Design thinking begins with empathizing with the user, seeking to deeply understand her problems from her perspective. This step involves heavy qualitative and quantitative user research. Where possible, I prefer a mixed-methods approach, incorporating observational ethnography and interviews. The latter, packed with open-ended questions and avoiding leading questions as much as possible, is critical for understanding any objects of your observation from the user’s perspective. Deep understanding of the user’s mindset and motivations can only come with the personal interview. Conversely, non-obtrusive observation of the users in their own spaces and processes provides important complementary, objective evidence—to confirm, contextualize, and help you to visualize what the user explained to you in the interview, or to provide you the opportunity to see something that the user has not noticed about their own current process. The two methods inform one another in a complementary fashion, and the two together provide the opportunity for a more holistic picture of the user’s problems—and better insights.
The definition phase involves analysis of the findings from user research to generate insights. For me, this phase usually involves whiteboards filled with sticky notes—a sticky note for each observation and comment collected in the empathize phase, rearranged on the boards in several configurations over time to identify different patterns among them. My other favorite analysis tool is the journey map, with major motivations and mindsets indicated and pain points highlighted. The goal of this phase is to define both the problem and the metrics for a successful response to that problem. Importantly, definition of the problem comes from understanding not only the issues that users explicitly complained about during the empathize phase, but also their underlying or latent needs—the ones that lie at the root of their problems, and to which the users are too close to explicitly identify.
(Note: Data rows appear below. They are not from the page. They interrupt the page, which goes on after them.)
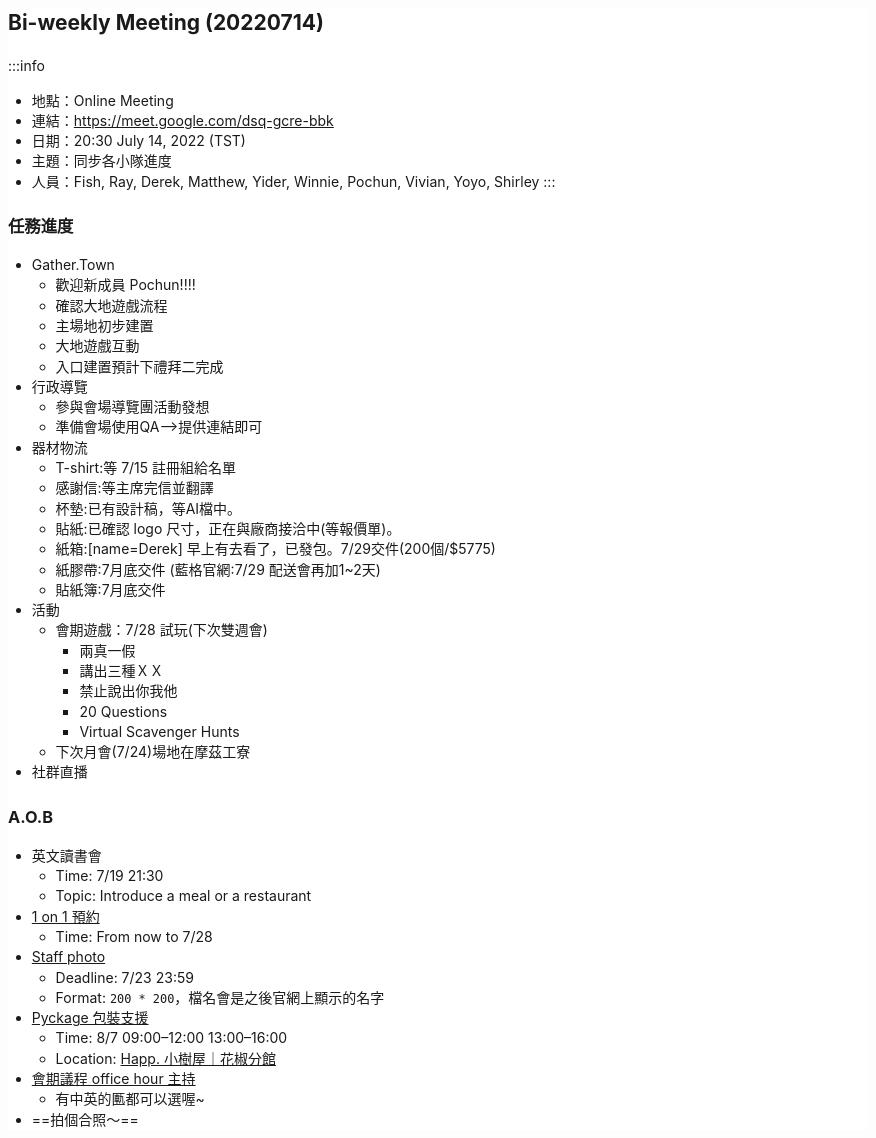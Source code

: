 ## Bi-weekly Meeting (20220714)
:::info
- 地點：Online Meeting 
- 連結：https://meet.google.com/dsq-gcre-bbk
- 日期：20:30 July 14, 2022 (TST)
- 主題：同步各小隊進度
- 人員：Fish, Ray, Derek, Matthew, Yider, Winnie, Pochun, Vivian, Yoyo, Shirley
:::

### 任務進度

- Gather.Town
    - 歡迎新成員 Pochun!!!!
    - 確認大地遊戲流程
    - 主場地初步建置
    - 大地遊戲互動
    - 入口建置預計下禮拜二完成
- 行政導覽
    - 參與會場導覽團活動發想
    - 準備會場使用QA–>提供連結即可
- 器材物流
    - T-shirt:等 7/15 註冊組給名單
    - 感謝信:等主席完信並翻譯
    - 杯墊:已有設計稿，等AI檔中。
    - 貼紙:已確認 logo 尺寸，正在與廠商接洽中(等報價單)。
    - 紙箱:[name=Derek] 早上有去看了，已發包。7/29交件(200個/$5775)
    - 紙膠帶:7月底交件 (藍格官網:7/29 配送會再加1~2天)
    - 貼紙簿:7月底交件 
- 活動
    - 會期遊戲：7/28 試玩(下次雙週會)
        - 兩真一假
        - 講出三種ＸＸ
        - 禁止說出你我他
        - 20 Questions
        - Virtual Scavenger Hunts
    - 下次月會(7/24)場地在摩茲工寮
- 社群直播

### A.O.B

- 英文讀書會
    - Time: 7/19 21:30
    - Topic: Introduce a meal or a restaurant
- [1 on 1 預約](https://calendar.google.com/calendar/u/0/selfsched?sstoken=UVB0R3dubGNtZDB4fGRlZmF1bHR8MGJmMjgyNGUyMmU4ZTI3MjYxMjZmMDg2N2U4ZWFlNTE)
    - Time: From now to 7/28
- [Staff photo](https://drive.google.com/drive/u/0/folders/1er9rO4DOcHm_0K0vsCuKlTERASVCLv4y)
    - Deadline: 7/23 23:59
    - Format: `200 * 200`，檔名會是之後官網上顯示的名字
- [Pyckage 包裝支援](https://forms.gle/czaUc28eZpbXswj97)
    - Time: 8/7 09:00–12:00 13:00–16:00
    - Location: [Happ. 小樹屋｜花椒分館](https://goo.gl/maps/e5kVCaptJv3d4JYQ6)
- [會期議程 office hour 主持](https://docs.google.com/spreadsheets/d/1iNCXoeDwBwa4vVr2c3En3SPxRV3ySPojhsFfDLaRj-4/edit#gid=1995585145)
    - 有中英的匭都可以選喔~
- ==拍個合照～==

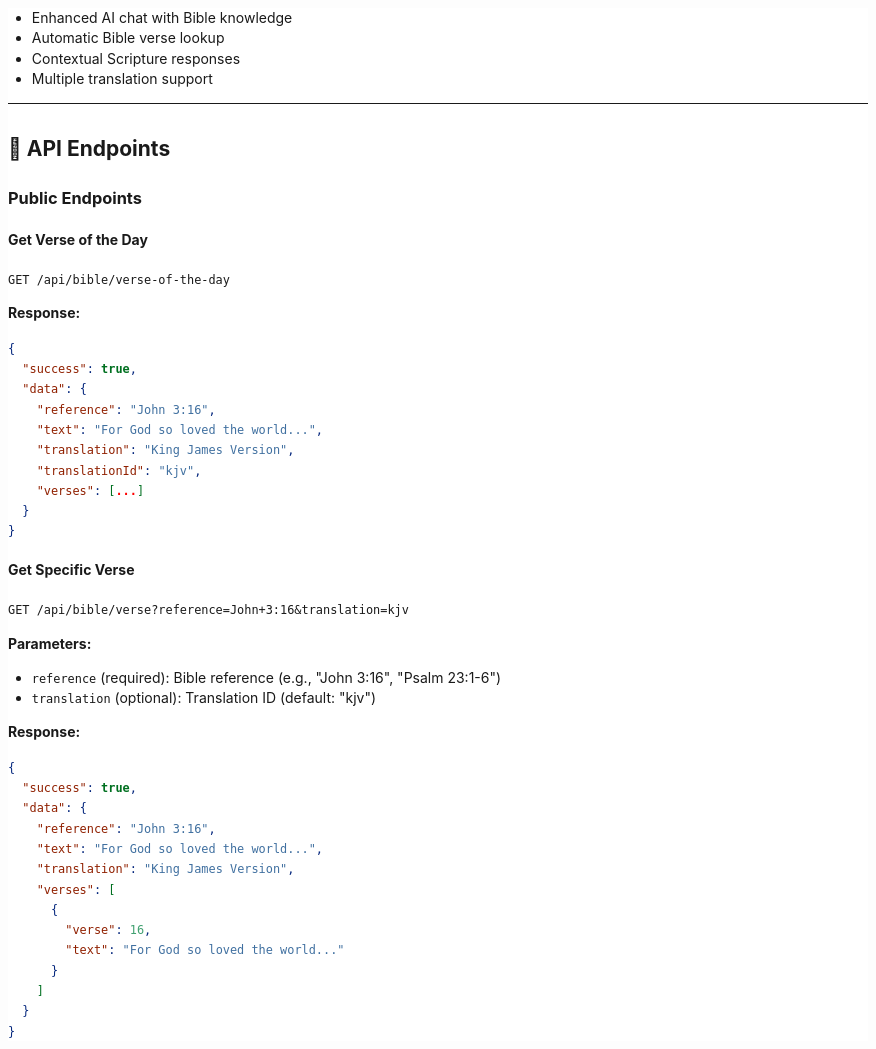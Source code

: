 - Enhanced AI chat with Bible knowledge
- Automatic Bible verse lookup
- Contextual Scripture responses
- Multiple translation support

---

## 🔌 API Endpoints

### Public Endpoints

#### Get Verse of the Day

```
GET /api/bible/verse-of-the-day
```

**Response:**

```json
{
  "success": true,
  "data": {
    "reference": "John 3:16",
    "text": "For God so loved the world...",
    "translation": "King James Version",
    "translationId": "kjv",
    "verses": [...]
  }
}
```

#### Get Specific Verse

```
GET /api/bible/verse?reference=John+3:16&translation=kjv
```

**Parameters:**

- `reference` (required): Bible reference (e.g., "John 3:16", "Psalm 23:1-6")
- `translation` (optional): Translation ID (default: "kjv")

**Response:**

```json
{
  "success": true,
  "data": {
    "reference": "John 3:16",
    "text": "For God so loved the world...",
    "translation": "King James Version",
    "verses": [
      {
        "verse": 16,
        "text": "For God so loved the world..."
      }
    ]
  }
}
```
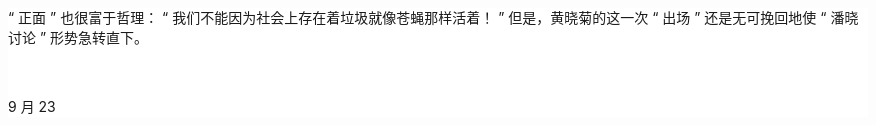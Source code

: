   </span>
  <span class="s2">
   “
  </span>
  <span class="s1">
   正面
  </span>
  <span class="s2">
   ”
  </span>
  <span class="s1">
   也很富于哲理：
  </span>
  <span class="s2">
   “
  </span>
  <span class="s1">
   我们不能因为社会上存在着垃圾就像苍蝇那样活着！
  </span>
  <span class="s2">
   ”
  </span>
  <span class="s1">
   但是，黄晓菊的这一次
  </span>
  <span class="s2">
   “
  </span>
  <span class="s1">
   出场
  </span>
  <span class="s2">
   ”
  </span>
  <span class="s1">
   还是无可挽回地使
  </span>
  <span class="s2">
   “
  </span>
  <span class="s1">
   潘晓讨论
  </span>
  <span class="s2">
   ”
  </span>
  <span class="s1">
   形势急转直下。
  </span>
 </p>
 <p class="p1">
  <span class="s1">
  </span>
  <br/>
 </p>
 <p class="p2">
  <span class="s2">
   9
  </span>
  <span class="s1">
   月
  </span>
  <span class="s2">
   23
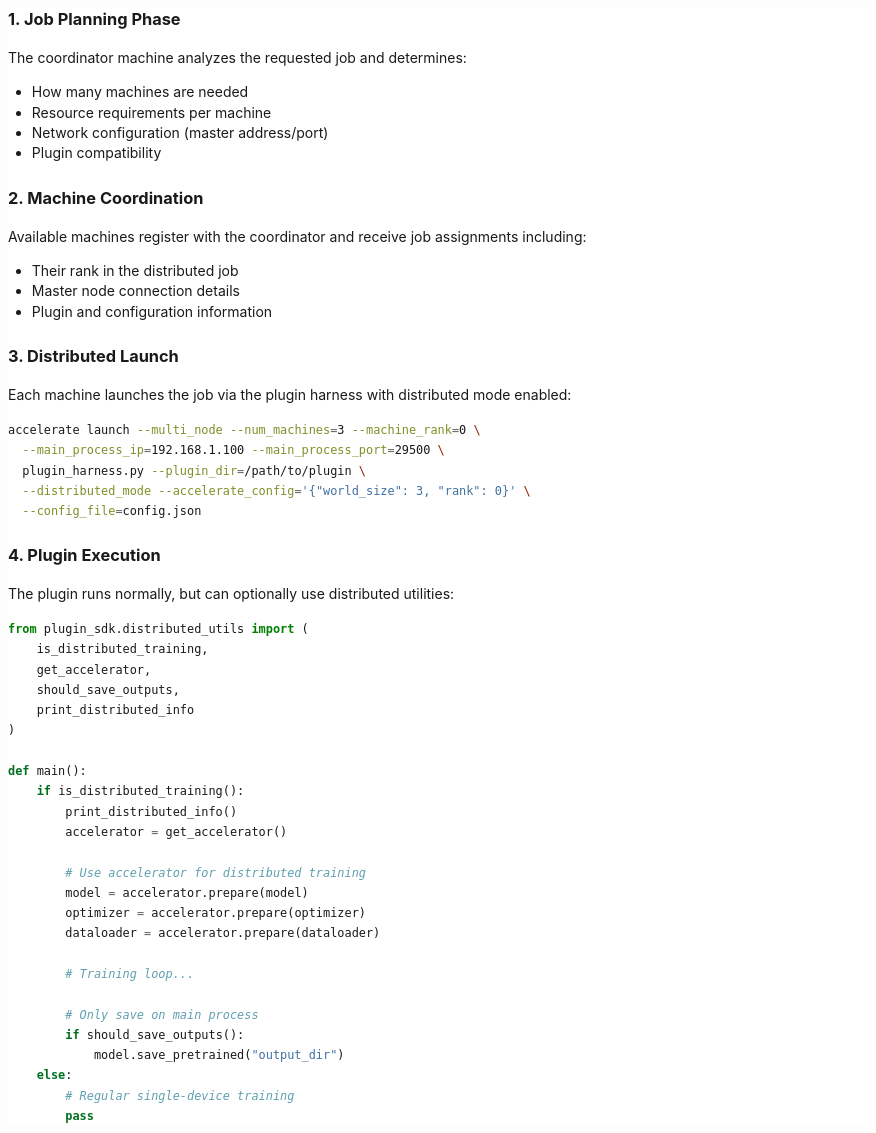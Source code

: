 ### 1. Job Planning Phase
The coordinator machine analyzes the requested job and determines:
- How many machines are needed
- Resource requirements per machine
- Network configuration (master address/port)
- Plugin compatibility

### 2. Machine Coordination
Available machines register with the coordinator and receive job assignments including:
- Their rank in the distributed job
- Master node connection details
- Plugin and configuration information

### 3. Distributed Launch
Each machine launches the job via the plugin harness with distributed mode enabled:

```bash
accelerate launch --multi_node --num_machines=3 --machine_rank=0 \
  --main_process_ip=192.168.1.100 --main_process_port=29500 \
  plugin_harness.py --plugin_dir=/path/to/plugin \
  --distributed_mode --accelerate_config='{"world_size": 3, "rank": 0}' \
  --config_file=config.json
```

### 4. Plugin Execution
The plugin runs normally, but can optionally use distributed utilities:

```python
from plugin_sdk.distributed_utils import (
    is_distributed_training,
    get_accelerator,
    should_save_outputs,
    print_distributed_info
)

def main():
    if is_distributed_training():
        print_distributed_info()
        accelerator = get_accelerator()
        
        # Use accelerator for distributed training
        model = accelerator.prepare(model)
        optimizer = accelerator.prepare(optimizer)
        dataloader = accelerator.prepare(dataloader)
        
        # Training loop...
        
        # Only save on main process
        if should_save_outputs():
            model.save_pretrained("output_dir")
    else:
        # Regular single-device training
        pass
```
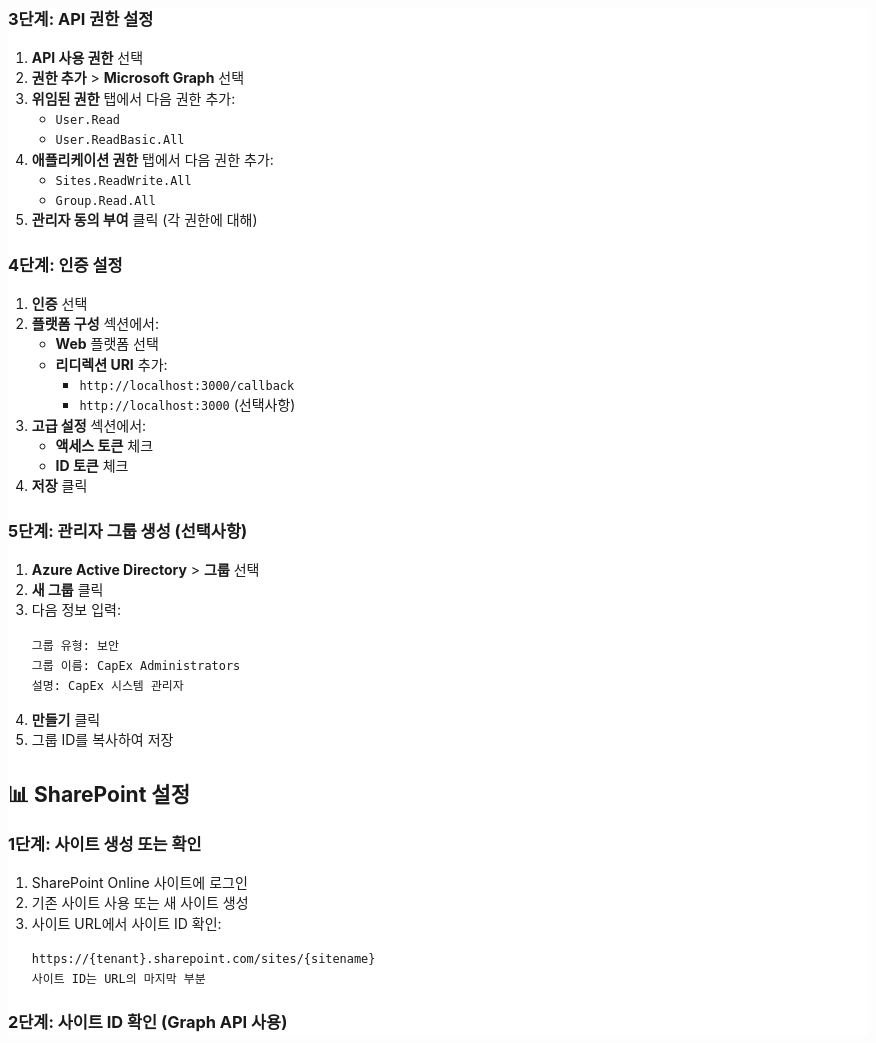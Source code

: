 ### 3단계: API 권한 설정

1. **API 사용 권한** 선택
2. **권한 추가** > **Microsoft Graph** 선택
3. **위임된 권한** 탭에서 다음 권한 추가:
   - `User.Read`
   - `User.ReadBasic.All`
4. **애플리케이션 권한** 탭에서 다음 권한 추가:
   - `Sites.ReadWrite.All`
   - `Group.Read.All`
5. **관리자 동의 부여** 클릭 (각 권한에 대해)

### 4단계: 인증 설정

1. **인증** 선택
2. **플랫폼 구성** 섹션에서:
   - **Web** 플랫폼 선택
   - **리디렉션 URI** 추가:
     - `http://localhost:3000/callback`
     - `http://localhost:3000` (선택사항)
3. **고급 설정** 섹션에서:
   - **액세스 토큰** 체크
   - **ID 토큰** 체크
4. **저장** 클릭

### 5단계: 관리자 그룹 생성 (선택사항)

1. **Azure Active Directory** > **그룹** 선택
2. **새 그룹** 클릭
3. 다음 정보 입력:
   ```
   그룹 유형: 보안
   그룹 이름: CapEx Administrators
   설명: CapEx 시스템 관리자
   ```
4. **만들기** 클릭
5. 그룹 ID를 복사하여 저장

## 📊 SharePoint 설정

### 1단계: 사이트 생성 또는 확인

1. SharePoint Online 사이트에 로그인
2. 기존 사이트 사용 또는 새 사이트 생성
3. 사이트 URL에서 사이트 ID 확인:
   ```
   https://{tenant}.sharepoint.com/sites/{sitename}
   사이트 ID는 URL의 마지막 부분
   ```

### 2단계: 사이트 ID 확인 (Graph API 사용)
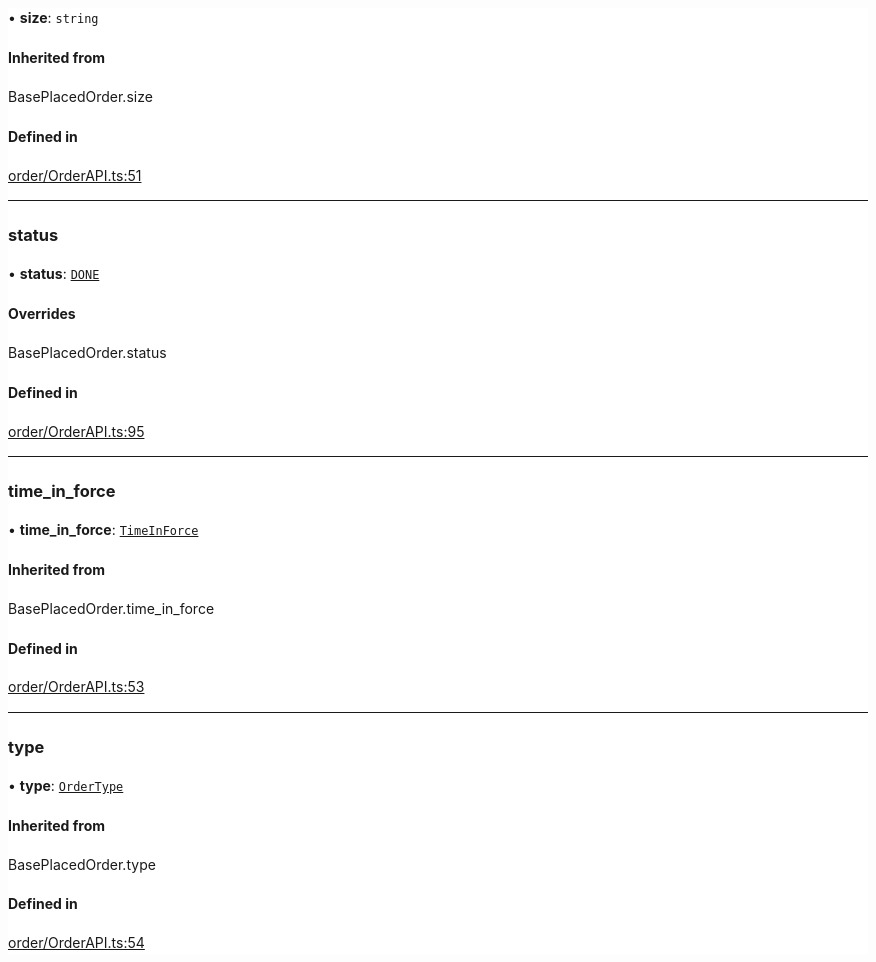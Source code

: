 • **size**: `string`

#### Inherited from

BasePlacedOrder.size

#### Defined in

[order/OrderAPI.ts:51](https://github.com/bennycode/coinbase-pro-node/blob/caaa670/src/order/OrderAPI.ts#L51)

---

### status

• **status**: [`DONE`](../enums/OrderStatus.md#done)

#### Overrides

BasePlacedOrder.status

#### Defined in

[order/OrderAPI.ts:95](https://github.com/bennycode/coinbase-pro-node/blob/caaa670/src/order/OrderAPI.ts#L95)

---

### time_in_force

• **time_in_force**: [`TimeInForce`](../enums/TimeInForce.md)

#### Inherited from

BasePlacedOrder.time_in_force

#### Defined in

[order/OrderAPI.ts:53](https://github.com/bennycode/coinbase-pro-node/blob/caaa670/src/order/OrderAPI.ts#L53)

---

### type

• **type**: [`OrderType`](../enums/OrderType.md)

#### Inherited from

BasePlacedOrder.type

#### Defined in

[order/OrderAPI.ts:54](https://github.com/bennycode/coinbase-pro-node/blob/caaa670/src/order/OrderAPI.ts#L54)
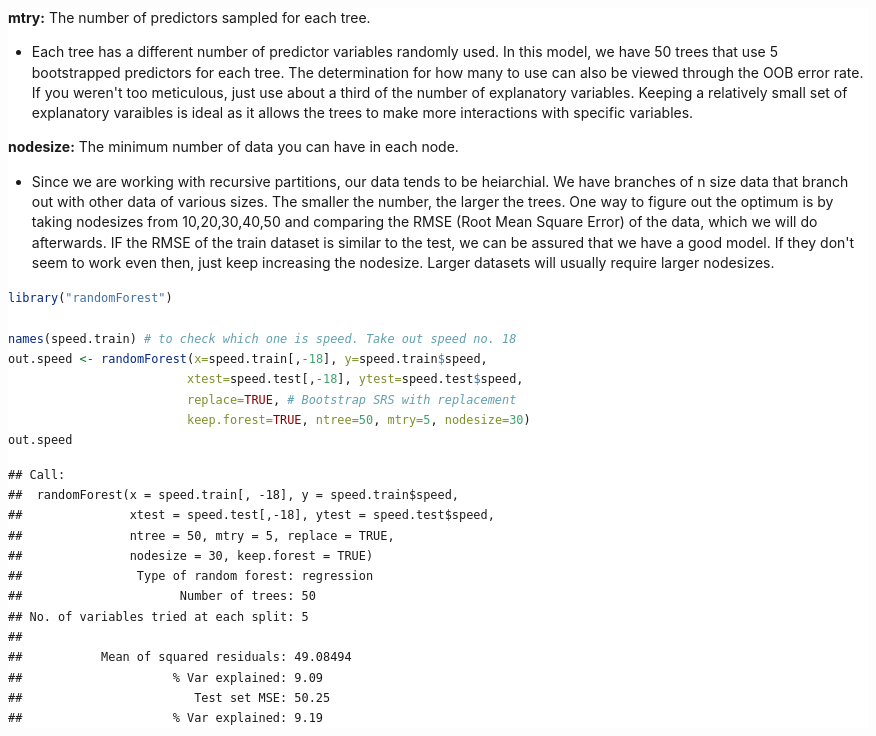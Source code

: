  **mtry:** The number of predictors sampled for each tree.
 - Each tree has a different number of predictor variables randomly used. In this model, we have 50 trees that use 5 bootstrapped predictors for each tree. The determination for how many to use can also be viewed through the OOB error rate. If you weren't too meticulous, just use about a third of the number of explanatory variables. Keeping a relatively small set of explanatory varaibles is ideal as it allows the trees to make more interactions with specific variables.
 
 **nodesize:** The minimum number of data you can have in each node.
 - Since we are working with recursive partitions, our data tends to be heiarchial. We have branches of n size data that branch out with other data of various sizes. The smaller the number, the larger the trees. One way to figure out the optimum is by taking nodesizes from 10,20,30,40,50 and comparing the RMSE (Root Mean Square Error) of the data, which we will do afterwards. IF the RMSE of the train dataset is similar to the test, we can be assured that we have a good model. If they don't seem to work even then, just keep increasing the nodesize. Larger datasets will usually require larger nodesizes.
 
 ```r
library("randomForest")

names(speed.train) # to check which one is speed. Take out speed no. 18
out.speed <- randomForest(x=speed.train[,-18], y=speed.train$speed,
                          xtest=speed.test[,-18], ytest=speed.test$speed,
                          replace=TRUE, # Bootstrap SRS with replacement
                          keep.forest=TRUE, ntree=50, mtry=5, nodesize=30)
out.speed
```
    ## Call:
    ##  randomForest(x = speed.train[, -18], y = speed.train$speed, 
    ##               xtest = speed.test[,-18], ytest = speed.test$speed, 
    ##               ntree = 50, mtry = 5, replace = TRUE,      
    ##               nodesize = 30, keep.forest = TRUE) 
    ##                Type of random forest: regression
    ##                      Number of trees: 50
    ## No. of variables tried at each split: 5
    ## 
    ##           Mean of squared residuals: 49.08494
    ##                     % Var explained: 9.09
    ##                        Test set MSE: 50.25
    ##                     % Var explained: 9.19
    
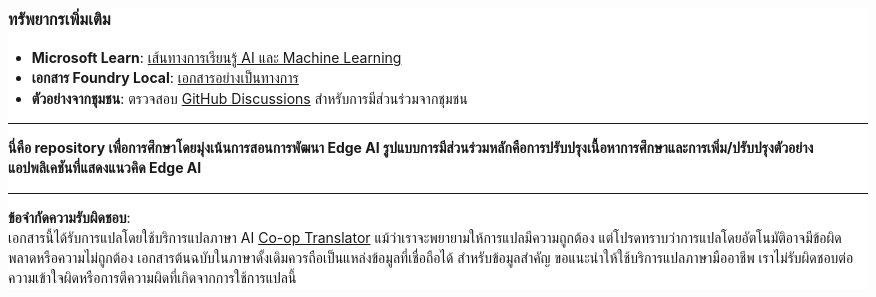 ### ทรัพยากรเพิ่มเติม

- **Microsoft Learn**: [เส้นทางการเรียนรู้ AI และ Machine Learning](https://learn.microsoft.com/training/browse/?products=ai-services)
- **เอกสาร Foundry Local**: [เอกสารอย่างเป็นทางการ](https://github.com/microsoft/Foundry-Local/blob/main/docs/README.md)
- **ตัวอย่างจากชุมชน**: ตรวจสอบ [GitHub Discussions](https://github.com/microsoft/edgeai-for-beginners/discussions) สำหรับการมีส่วนร่วมจากชุมชน

---

**นี่คือ repository เพื่อการศึกษาโดยมุ่งเน้นการสอนการพัฒนา Edge AI รูปแบบการมีส่วนร่วมหลักคือการปรับปรุงเนื้อหาการศึกษาและการเพิ่ม/ปรับปรุงตัวอย่างแอปพลิเคชันที่แสดงแนวคิด Edge AI**

---

**ข้อจำกัดความรับผิดชอบ**:  
เอกสารนี้ได้รับการแปลโดยใช้บริการแปลภาษา AI [Co-op Translator](https://github.com/Azure/co-op-translator) แม้ว่าเราจะพยายามให้การแปลมีความถูกต้อง แต่โปรดทราบว่าการแปลโดยอัตโนมัติอาจมีข้อผิดพลาดหรือความไม่ถูกต้อง เอกสารต้นฉบับในภาษาดั้งเดิมควรถือเป็นแหล่งข้อมูลที่เชื่อถือได้ สำหรับข้อมูลสำคัญ ขอแนะนำให้ใช้บริการแปลภาษามืออาชีพ เราไม่รับผิดชอบต่อความเข้าใจผิดหรือการตีความผิดที่เกิดจากการใช้การแปลนี้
Equipped with deep understanding of the user, insight into the latent needs, and awareness of the requirements for a successful solution, the ideation step can begin. In this exciting phase, lots of possible responses of the problem are generated, building off of one another—going for volume of ideas. Sometimes, even an idea that seems crazy and outside the realm of possibility can spark a reframed mindset and the invention of an idea that is realistic, changing the game.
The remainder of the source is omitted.